Copy from the first line below down to and including the line with "#### Federal Managers'". Skip the pictures.

- - - - - - -

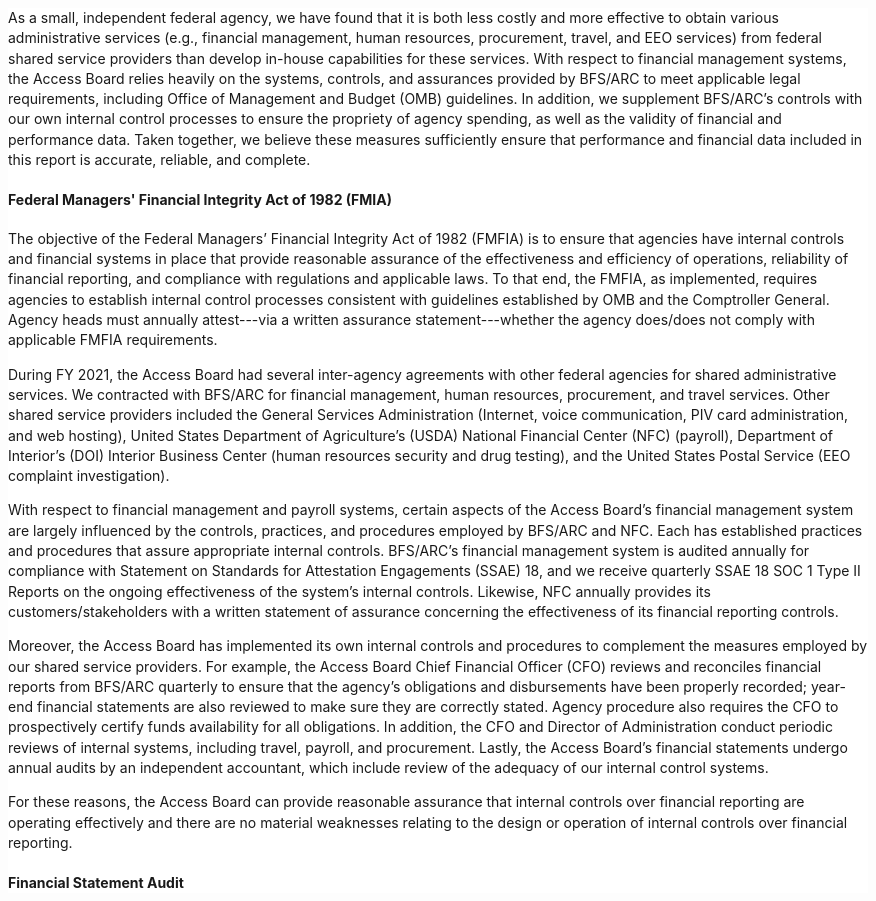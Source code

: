 As a small, independent federal agency, we have found that it is both less costly and more effective to obtain various administrative services (e.g., financial management, human resources, procurement, travel, and EEO services) from federal shared service providers than develop in-house capabilities for these services. With respect to financial management systems, the Access Board relies heavily on the systems, controls, and assurances provided by BFS/ARC to meet applicable legal requirements, including Office of Management and Budget (OMB) guidelines. In addition, we supplement BFS/ARC’s controls with our own internal control processes to ensure the propriety of agency spending, as well as the validity of financial and performance data. Taken together, we believe these measures sufficiently ensure that performance and financial data included in this report is accurate, reliable, and complete.

#### Federal Managers' Financial Integrity Act of 1982 (FMIA)

The objective of the Federal Managers’ Financial Integrity Act of 1982 (FMFIA) is to ensure that agencies have internal controls and financial systems in place that provide reasonable assurance of the effectiveness and efficiency of operations, reliability of financial reporting, and compliance with regulations and applicable laws. To that end, the FMFIA, as implemented, requires agencies to establish internal control processes consistent with guidelines established by OMB and the Comptroller General. Agency heads must annually attest---via a written assurance statement---whether the agency does/does not comply with applicable FMFIA requirements.

During FY 2021, the Access Board had several inter-agency agreements with other federal agencies for shared administrative services. We contracted with BFS/ARC for financial management, human resources, procurement, and travel services. Other shared service providers included the General Services Administration (Internet, voice communication, PIV card administration, and web hosting), United States Department of Agriculture’s (USDA) National Financial Center (NFC) (payroll), Department of Interior’s (DOI) Interior Business Center (human resources security and drug testing), and the United States Postal Service (EEO complaint investigation).

With respect to financial management and payroll systems, certain aspects of the Access Board’s financial management system are largely influenced by the controls, practices, and procedures employed by BFS/ARC and NFC. Each has established practices and procedures that assure appropriate internal controls. BFS/ARC’s financial management system is audited annually for compliance with Statement on Standards for Attestation Engagements (SSAE) 18, and we receive quarterly SSAE 18 SOC 1 Type II Reports on the ongoing effectiveness of the system’s internal controls. Likewise, NFC annually provides its customers/stakeholders with a written statement of assurance concerning the effectiveness of its financial reporting controls.

Moreover, the Access Board has implemented its own internal controls and procedures to complement the measures employed by our shared service providers. For example, the Access Board Chief Financial Officer (CFO) reviews and reconciles financial reports from BFS/ARC quarterly to ensure that the agency’s obligations and disbursements have been properly recorded; year-end financial statements are also reviewed to make sure they are correctly stated. Agency procedure also requires the CFO to prospectively certify funds availability for all obligations. In addition, the CFO and Director of Administration conduct periodic reviews of internal systems, including travel, payroll, and procurement. Lastly, the Access Board’s financial statements undergo annual audits by an independent accountant, which include review of the adequacy of our internal control systems.

For these reasons, the Access Board can provide reasonable assurance that internal controls over financial reporting are operating effectively and there are no material weaknesses relating to the design or operation of internal controls over financial reporting.

#### Financial Statement Audit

- - - - - - -

Task result.
Source code

: As a small, independent federal agency, we have found that it is both less costly and more effective to obtain various administrative services (e.g., financial management, human resources, procurement, travel, and EEO services) from federal shared service providers than develop in-house capabilities for these services. With respect to financial management systems, the Access Board relies heavily on the systems, controls, and assurances provided by BFS/ARC to meet applicable legal requirements, including Office of Management and Budget (OMB) guidelines. In addition, we supplement BFS/ARC’s controls with our own internal control processes to ensure the propriety of agency spending, as well as the validity of financial and performance data. Taken together, we believe these measures sufficiently ensure that performance and financial data included in this report is accurate, reliable, and complete.

#### Federal Managers' Financial Integrity Act of 1982 (FMIA)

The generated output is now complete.